The challenge of successfully juxtaposing new and old materials and styles has been successfully met on a newly renovated home in Sydney's inner-west.

The Federation-style street elevation of the Haberfield home belies a remarkable transformation at the rear of the dwelling.

Known as the 'garden suburb', much of Haberfield is designated a Conservation Area - meaning its trademark architectural style is fiercely protected by the local council.

This made renovating and extending the home all the more challenging for the owners and their architect - moreso because they chose not to take the obvious route of mimicking the original style and materials.

On the contrary, architect Sam Crawford believes you pay due respect to the original style by not copying it.

"It (the original dwelling) has its on strengths, and is very much 'of its time'," he said.

"We wanted to reflect the solidity of that existing form, yet at the same time provide a contrast.

"The clients were very keen on concrete as an expression of the timeless nature of the old building, but used in a new, contemporary way."

With what he described as 'a lot of pushing and pulling', Crawford and the owners were able to win Council over with a simple yet elegant design that captures and projects the spirit of the original.

The transition point between old and new is a light-filled interior space where the original hallway and the new side entry/hallway dissect. The 'marker' for this transition is a stunning, curved insitu concrete wall that draws visitors into the newly renovated rear living spaces.

This curved wall displays evidence of the formwork joins, as do the exposed concrete walls in the open-plan living area. Tie-rod holes are also evident on a number of internal and external walls, reflecting the rawness of the material. 
The rear façade of the new living space is also framed in insitu concrete, with the side and top beams extending outwards to create and overhang that protects the doors from light rain and sun.
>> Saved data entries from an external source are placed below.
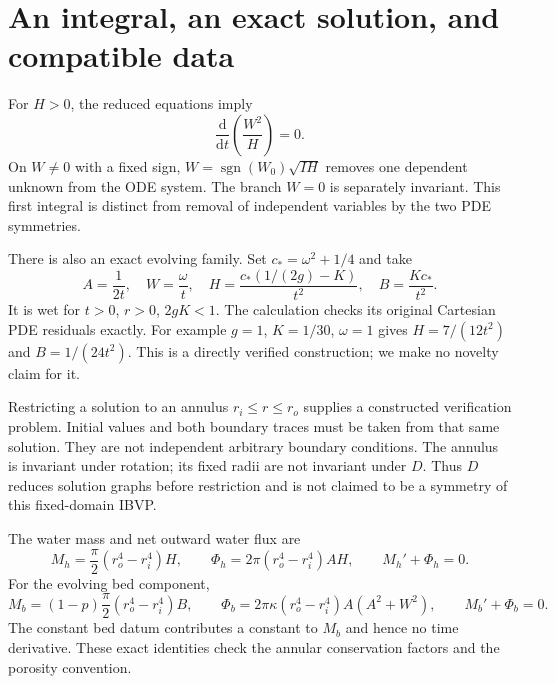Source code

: \documentclass[11pt]{article}
\newcommand{\dd}{\mathrm d}
\begin{document}
\section{An integral, an exact solution, and compatible data}
For $H>0$, the reduced equations imply
\begin{equation}\label{eq:integral}
 \frac{\dd}{\dd t}\left(\frac{W^2}{H}\right)=0.
\end{equation}
On $W\ne0$ with a fixed sign, $W=\operatorname{sgn}(W_0)\sqrt{I H}$
removes one dependent unknown from the ODE system. The branch $W=0$ is
separately invariant. This first integral is distinct from removal of
independent variables by the two PDE symmetries.

There is also an exact evolving family. Set $c_*=\omega^2+1/4$ and take
\begin{equation}\label{eq:exact}
 A=\frac1{2t},\quad W=\frac{\omega}{t},\quad
 H=\frac{c_*(1/(2g)-K)}{t^2},\quad B=\frac{Kc_*}{t^2}.
\end{equation}
It is wet for $t>0$, $r>0$, $2gK<1$. The calculation checks its original
Cartesian PDE residuals exactly. For example $g=1$, $K=1/30$, $\omega=1$
gives $H=7/(12t^2)$ and $B=1/(24t^2)$.
This is a directly verified construction; we make no novelty claim for it.

Restricting a solution to an annulus $r_i\le r\le r_o$ supplies a
constructed verification problem. Initial values and both boundary traces
must be taken from that same solution. They are not independent arbitrary
boundary conditions. The annulus is invariant under rotation; its fixed
radii are not invariant under $D$. Thus $D$ reduces solution graphs before
restriction and is not claimed to be a symmetry of this fixed-domain IBVP.

The water mass and net outward water flux are
\[
 M_h=\frac\pi2(r_o^4-r_i^4)H,\qquad
 \Phi_h=2\pi(r_o^4-r_i^4)AH,\qquad M_h'+\Phi_h=0.
\]
For the evolving bed component,
\[
 M_b=(1-p)\frac\pi2(r_o^4-r_i^4)B,\qquad
 \Phi_b=2\pi\kappa(r_o^4-r_i^4)A(A^2+W^2),\qquad M_b'+\Phi_b=0.
\]
The constant bed datum contributes a constant to $M_b$ and hence no time
derivative. These exact identities check the annular conservation factors
and the porosity convention.
\end{document}
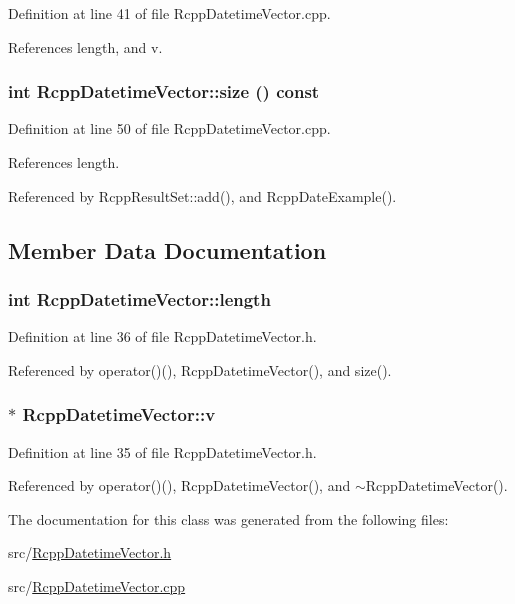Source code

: Definition at line 41 of file RcppDatetimeVector.cpp.

References length, and v.\hypertarget{classRcppDatetimeVector_ab9c8683a2883c6cc3bb600d0b0682965}{
\subsubsection[{size}]{\setlength{\rightskip}{0pt plus 5cm}int RcppDatetimeVector::size () const}}
\label{classRcppDatetimeVector_ab9c8683a2883c6cc3bb600d0b0682965}


Definition at line 50 of file RcppDatetimeVector.cpp.

References length.

Referenced by RcppResultSet::add(), and RcppDateExample().

\subsection{Member Data Documentation}
\hypertarget{classRcppDatetimeVector_ae131031fcf2e65b7bfeee3d8e25c4f8c}{
\subsubsection[{length}]{\setlength{\rightskip}{0pt plus 5cm}int {\bf RcppDatetimeVector::length}}}
\label{classRcppDatetimeVector_ae131031fcf2e65b7bfeee3d8e25c4f8c}


Definition at line 36 of file RcppDatetimeVector.h.

Referenced by operator()(), RcppDatetimeVector(), and size().\hypertarget{classRcppDatetimeVector_a0138476000351892e9ec591b2c9ec02f}{
\subsubsection[{v}]{$\ast$ {\bf RcppDatetimeVector::v}}}
\label{classRcppDatetimeVector_a0138476000351892e9ec591b2c9ec02f}


Definition at line 35 of file RcppDatetimeVector.h.

Referenced by operator()(), RcppDatetimeVector(), and $\sim$RcppDatetimeVector().

The documentation for this class was generated from the following files:\begin{DoxyCompactItemize}
\item 
src/\hyperlink{RcppDatetimeVector_8h}{RcppDatetimeVector.h}\item 
src/\hyperlink{RcppDatetimeVector_8cpp}{RcppDatetimeVector.cpp}\end{DoxyCompactItemize}
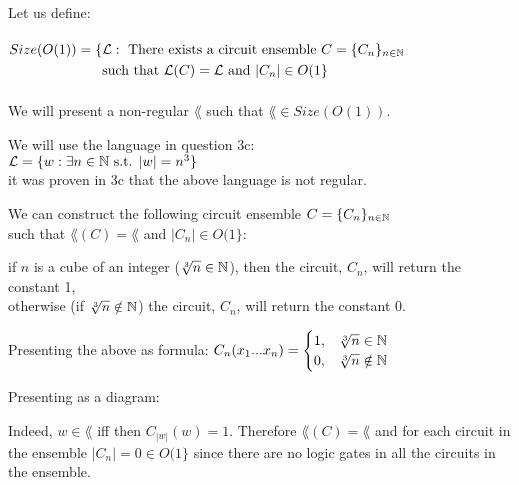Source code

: Let us define: \\ \\
$
    \begin{aligned}
        Size(O(1)) = \{ & \mathcal{L} : \text{ There exists a circuit ensemble } C=\{C_n\}_{n \in \mathbb{N}} \\
                        & \text{such that } \mathcal{L}(C)=\mathcal{L} \text{ and } |C_n|\in O(1\}
    \end{aligned}
$ \\ \\
We will present a non-regular $\lang$ such that $\lang \in Size(O(1))$.

We will use the language in question 3c: \\
$\mathcal{L}=\{w : \exists n \in \mathbb{N} \text{ s.t. } |w| = n^3\}$ \\
it was proven in 3c that the above language is not regular.

We can construct the following circuit ensemble $C=\{C_n\}_{n \in \mathbb{N}}$ \\
such that $\lang(C)=\lang$ and $|C_n|\in O(1\}$:

if $n$ is a cube of an integer ($\sqrt[3]{n} \in \mathbb{N}$), then the circuit, $C_n$, will return the constant 1, \\
otherwise (if $\sqrt[3]{n} \notin \mathbb{N}$) the circuit, $C_n$, will return the constant 0.

Presenting the above as formula:
$
    C_n(x_1 ... x_n) =
    \begin{cases}
        1 , & \sqrt[3]{n} \in \mathbb{N}    \\
        0 , & \sqrt[3]{n} \notin \mathbb{N} \\
    \end{cases}
$

Presenting as a diagram: \\
\textcolor{red}
{
}

Indeed, $w \in \lang$ iff then $C_{|w|}(w)=1$.
Therefore $\lang(C)=\lang$ and for each circuit in the ensemble $|C_n| = 0 \in O(1\}$ since there are no logic
gates in all the circuits in the ensemble.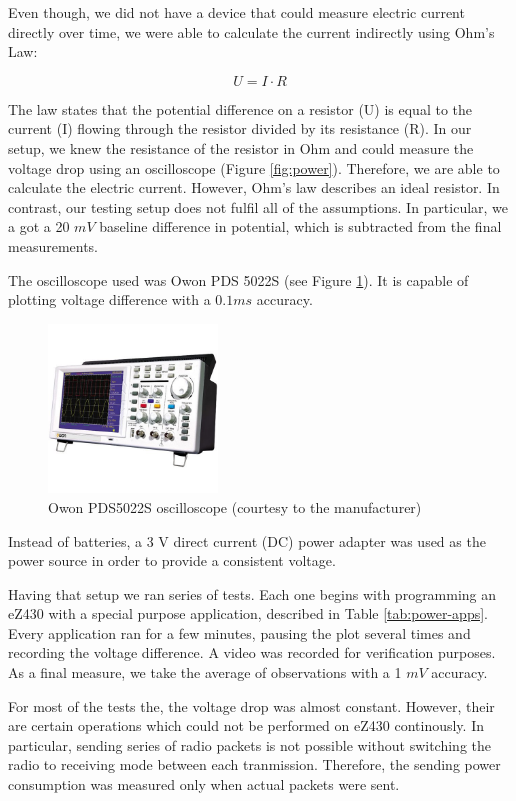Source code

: Even though, we did not have a device that could measure electric current directly over time, we were able to calculate the current indirectly using Ohm's Law: 

$$
U = I \cdot R
$$

The law states that the potential difference on a resistor (U) is equal to the current (I) flowing through the resistor divided by its resistance (R).
In our setup, we knew the resistance of the resistor in Ohm and could measure the voltage drop using an oscilloscope (Figure \ref{fig:power}).
Therefore, we are able to calculate the electric current.
However, Ohm's law describes an ideal resistor.
In contrast, our testing setup does not fulfil all of the assumptions.
In particular, we a got a 20 $mV$ baseline difference in potential, which is subtracted from the final measurements.

The oscilloscope used was Owon PDS 5022S (see Figure \ref{fig:owon}).
It is capable of plotting voltage difference with a $ 0.1 ms$ accuracy.

\begin{figure}[h]
  \centering
  \includegraphics[width=0.4\textwidth]{img/owon_pds5022s.jpg}
  \caption{Owon PDS5022S oscilloscope (courtesy to the manufacturer)}
  \label{fig:owon}
\end{figure}

Instead of batteries, a 3 V direct current (DC) power adapter was used as the power source in order to provide a consistent voltage.

Having that setup we ran series of tests.
Each one begins with programming an eZ430 with a special purpose application, described in Table \ref{tab:power-apps}.
Every application ran for a few minutes, pausing the plot several times and recording the voltage difference.
A video was recorded for verification purposes.
As a final measure, we take the average of observations with a 1 $ mV $ accuracy.

For most of the tests the, the voltage drop was almost constant.
However, their are certain operations which could not be performed on eZ430 continously.
In particular, sending series of radio packets is not possible without switching the radio to receiving mode between each tranmission.
Therefore, the sending power consumption was measured only when actual packets were sent.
The outside edge of these beams reduces to a fine chamfer, with the top horizontal beam also changing dimension and angle along its length. Looking from across the yard, it looks like a slightly skewed picture frame.

The use of double-glazing and the inherent mass of the double-skinned concrete walls help moderate internal temperatures in the new living spaces, in line with those in the original part of the house.

Directly outside the living area is an in-ground pool. Behind the pool, the original double-brick garage has been opened up and re-envisioned as a cabana.

Insitu-concrete paving, extending from the rear living area, around the pool and into the cabana, ties all the elements together. The polished concrete flooring in the cabana is complemented by a polished concrete sink/bench.

Everyone involved in the project, including the owners are delighted with the final outcome - proof that the past and present can successfully co-exist in  Sydney's suburban landscape.